Symphonik? Kammermusik?

Das f-Moll-Konzert erschien 1836, also nach dem später komponierten Konzert in e-Moll, bei Breitkopf in Druck - und zwar in mehreren Versionen: Wie schon bei der Uraufführung konnte das Klavier von einem Kammerensemble begleitet werden; oder auch vom großen Orchester, je nach Aufführungsort. Zu Chopins Zeiten erklang diese Musik mit Sicherheit öfter in der Fassung für Klavier, zwei Violinen, Viola, Violoncello und Kontrabaß als in der Orchesterversion.

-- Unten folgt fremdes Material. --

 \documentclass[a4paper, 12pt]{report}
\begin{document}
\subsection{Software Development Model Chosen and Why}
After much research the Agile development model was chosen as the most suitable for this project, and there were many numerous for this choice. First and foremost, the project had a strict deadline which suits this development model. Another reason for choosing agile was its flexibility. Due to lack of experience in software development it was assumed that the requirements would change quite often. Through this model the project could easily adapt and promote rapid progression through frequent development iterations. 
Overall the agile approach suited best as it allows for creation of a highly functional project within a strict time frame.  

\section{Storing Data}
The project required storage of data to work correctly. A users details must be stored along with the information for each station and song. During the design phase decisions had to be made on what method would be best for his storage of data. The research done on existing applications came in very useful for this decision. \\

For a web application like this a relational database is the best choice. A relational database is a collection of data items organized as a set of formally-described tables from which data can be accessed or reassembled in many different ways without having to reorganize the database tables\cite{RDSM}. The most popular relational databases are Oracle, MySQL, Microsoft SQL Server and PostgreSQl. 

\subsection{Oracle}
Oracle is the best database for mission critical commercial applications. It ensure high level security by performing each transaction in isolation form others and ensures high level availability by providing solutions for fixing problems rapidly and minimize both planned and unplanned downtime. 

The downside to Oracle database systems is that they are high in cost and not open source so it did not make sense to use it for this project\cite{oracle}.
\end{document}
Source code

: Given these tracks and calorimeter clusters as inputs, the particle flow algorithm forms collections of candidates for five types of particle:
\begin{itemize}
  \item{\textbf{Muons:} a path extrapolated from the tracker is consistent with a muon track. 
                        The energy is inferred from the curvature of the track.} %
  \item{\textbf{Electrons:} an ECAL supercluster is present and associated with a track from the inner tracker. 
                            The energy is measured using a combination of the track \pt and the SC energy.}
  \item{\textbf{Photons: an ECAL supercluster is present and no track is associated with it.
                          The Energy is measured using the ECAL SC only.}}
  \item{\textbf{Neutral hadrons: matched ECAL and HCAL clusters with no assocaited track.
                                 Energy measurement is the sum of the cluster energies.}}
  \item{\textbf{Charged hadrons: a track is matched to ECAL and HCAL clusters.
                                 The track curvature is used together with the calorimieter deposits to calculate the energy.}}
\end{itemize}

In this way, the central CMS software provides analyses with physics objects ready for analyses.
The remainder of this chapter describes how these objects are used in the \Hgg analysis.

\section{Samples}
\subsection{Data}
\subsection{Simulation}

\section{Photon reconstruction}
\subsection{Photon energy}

Wie intim Chopin selbst eine Aufführung wie jene in Warschau wirken ließ, verrät eine Zeitungsnotiz, die nach der Uraufführung erschien:
Die Ausführung entsprach völlig dem Geist der Komposition. Bei der Überwindung der größten manuellen Schwierigkeiten, bei den glänzendsten Passagen, beim Gesang der einprägsamsten Melodien versuchte der Pianist niemals, auf Kosten des Gesamteindrucks zu brillieren; seine Bescheidenheit verbarg ihn stets, wie erforderlich, hinter der mehr oder weniger großen Pracht der Harmonie. Es scheint, dass sein Spiel dem Publikum mitteilte: das bin nicht ich, das ist die Musik! … Für einen Polen ist es auch angenehm, bei der Entwicklung eines so schönen Talents, vielleicht Genies, daran zu denken, dass sich sowohl in der Komposition wie in der Interpretation der Nationalcharakter zeigt. Ein solches Spiel weckte eine völlig natürliche allgemeine Begeisterung, und auf einigen Gesichtern auch eine Verwunderung. Sie rührte bestimmt von dem Empfinden her, dass man auch ohne jene monoton wiederholten, eintönig dahinfließenden, ewig gleichen Melodien, ohne diese nervtötenden Orchesterschläge und ohne diese lärmenden Schlussmomente heutiger Werke den Hörer in Bann schlagen kann.

zum Werk

Chopin war 19 Jahre alt, als er das Werk niederschrieb. Zu jener zeit hörte er Beethovens Schüler Ferdinand Ries in Warschau mit dessen c-Moll-Klavierkonzert, aber auch mit den weniger symphonisch aufrauschenden als brillant-virtuosen Konzerten von Dussek und Hummel. Sie dienten Chopin eher als Vorbild als der »unerreichbare« Beethoven.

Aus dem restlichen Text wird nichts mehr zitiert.